Dans l’exposé écrit des motifs, les juges ont expliqué que le procureur n’a pas démontré que les « discours prononcés en public par » les deux hommes « étaient constitutifs du fait d’ordonner, solliciter ou encourager la commission des crimes » et « l’existence d’un « plan commun (pour) maintenir Laurent Gbagbo au pouvoir ».

La majorité des juges a estimé « sensiblement différent » le « tableau brossé par le procureur et les éléments de preuve » et conclu, que « les preuves disponibles n’étayaient pas l’allégation selon laquelle les crimes en cause étaient le résultat d’une politique » qui ciblait « les opposants politiques ».

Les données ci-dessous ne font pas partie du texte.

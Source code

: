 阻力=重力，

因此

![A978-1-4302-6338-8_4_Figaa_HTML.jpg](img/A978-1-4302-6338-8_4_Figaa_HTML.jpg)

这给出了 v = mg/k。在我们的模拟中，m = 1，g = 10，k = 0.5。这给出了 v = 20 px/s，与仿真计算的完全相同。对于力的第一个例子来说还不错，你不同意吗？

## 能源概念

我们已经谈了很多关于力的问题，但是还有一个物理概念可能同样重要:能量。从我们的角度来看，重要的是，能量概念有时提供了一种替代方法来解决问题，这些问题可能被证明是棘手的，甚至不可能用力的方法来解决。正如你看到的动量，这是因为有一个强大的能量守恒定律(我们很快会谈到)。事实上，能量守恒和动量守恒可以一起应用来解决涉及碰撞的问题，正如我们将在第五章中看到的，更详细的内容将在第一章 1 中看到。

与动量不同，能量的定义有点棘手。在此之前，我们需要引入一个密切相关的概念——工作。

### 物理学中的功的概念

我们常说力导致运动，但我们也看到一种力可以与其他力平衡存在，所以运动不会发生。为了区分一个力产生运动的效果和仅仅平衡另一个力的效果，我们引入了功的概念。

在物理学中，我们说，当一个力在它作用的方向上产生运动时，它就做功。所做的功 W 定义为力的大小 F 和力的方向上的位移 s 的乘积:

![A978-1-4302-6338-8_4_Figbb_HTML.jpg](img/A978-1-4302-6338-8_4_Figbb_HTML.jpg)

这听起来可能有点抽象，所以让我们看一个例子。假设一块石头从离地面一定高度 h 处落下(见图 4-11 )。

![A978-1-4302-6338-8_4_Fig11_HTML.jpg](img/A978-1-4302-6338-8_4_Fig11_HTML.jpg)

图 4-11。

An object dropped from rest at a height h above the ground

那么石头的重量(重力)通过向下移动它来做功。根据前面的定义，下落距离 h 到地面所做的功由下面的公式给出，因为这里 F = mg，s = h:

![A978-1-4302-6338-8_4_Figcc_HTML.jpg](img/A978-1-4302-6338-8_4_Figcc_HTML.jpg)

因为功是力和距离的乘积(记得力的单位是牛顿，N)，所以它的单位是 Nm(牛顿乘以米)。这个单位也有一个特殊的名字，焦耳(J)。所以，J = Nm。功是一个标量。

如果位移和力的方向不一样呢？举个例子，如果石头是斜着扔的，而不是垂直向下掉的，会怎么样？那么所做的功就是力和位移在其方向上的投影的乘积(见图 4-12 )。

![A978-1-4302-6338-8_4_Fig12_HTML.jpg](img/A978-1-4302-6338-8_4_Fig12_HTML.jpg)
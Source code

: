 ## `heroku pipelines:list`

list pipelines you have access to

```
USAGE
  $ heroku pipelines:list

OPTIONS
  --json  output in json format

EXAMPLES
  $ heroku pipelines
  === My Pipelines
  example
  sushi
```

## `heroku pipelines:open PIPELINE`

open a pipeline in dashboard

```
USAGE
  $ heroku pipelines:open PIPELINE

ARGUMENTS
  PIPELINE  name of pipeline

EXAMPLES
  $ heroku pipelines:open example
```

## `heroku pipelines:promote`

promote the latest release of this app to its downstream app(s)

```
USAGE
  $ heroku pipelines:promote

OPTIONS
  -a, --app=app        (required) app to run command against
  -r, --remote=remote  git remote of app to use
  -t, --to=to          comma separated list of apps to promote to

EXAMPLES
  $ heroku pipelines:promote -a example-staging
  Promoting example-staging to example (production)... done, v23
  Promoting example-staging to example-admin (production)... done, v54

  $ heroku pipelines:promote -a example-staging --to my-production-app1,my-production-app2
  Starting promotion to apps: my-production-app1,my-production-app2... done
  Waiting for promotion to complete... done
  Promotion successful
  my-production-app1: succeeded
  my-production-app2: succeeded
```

Ils ont soutenu n’avoir pas été « convaincus que les éléments de preuve sur lesquels s’était fondé le procureur étaient suffisants pour établir l’existence d’un mode opératoire dont pourrait être déduite une telle politique ».

Mais la juge la juge Herrera Carbuccia qui était en désaccord avec la décision d’acquittement, a dans ses justifications dissidentes, fait savoir « qu’il y avait des éléments suffisants qui, s’ils étaient admis, permettraient à une chambre de première instance raisonnable de déclarer Laurent Gbagbo et Charles Blé Goudé coupables des crimes contre l’humanité ».

MM.Gbagbo et Blé Goudé resteront en attendant une décision définitive, « en liberté sous conditions conformément à la décision rendue par la Chambre d’appel le 1er février 2019 ».

Si l’ex président a été accueilli Belgique, après leur mise en liberté conditionnelle, aucun Etat ne s’est en revanche déclaré disposer à recevoir l’ancien leader des Jeunes patriotes ivoiriens qui vit depuis dans un hôtel aux Pays-Bas.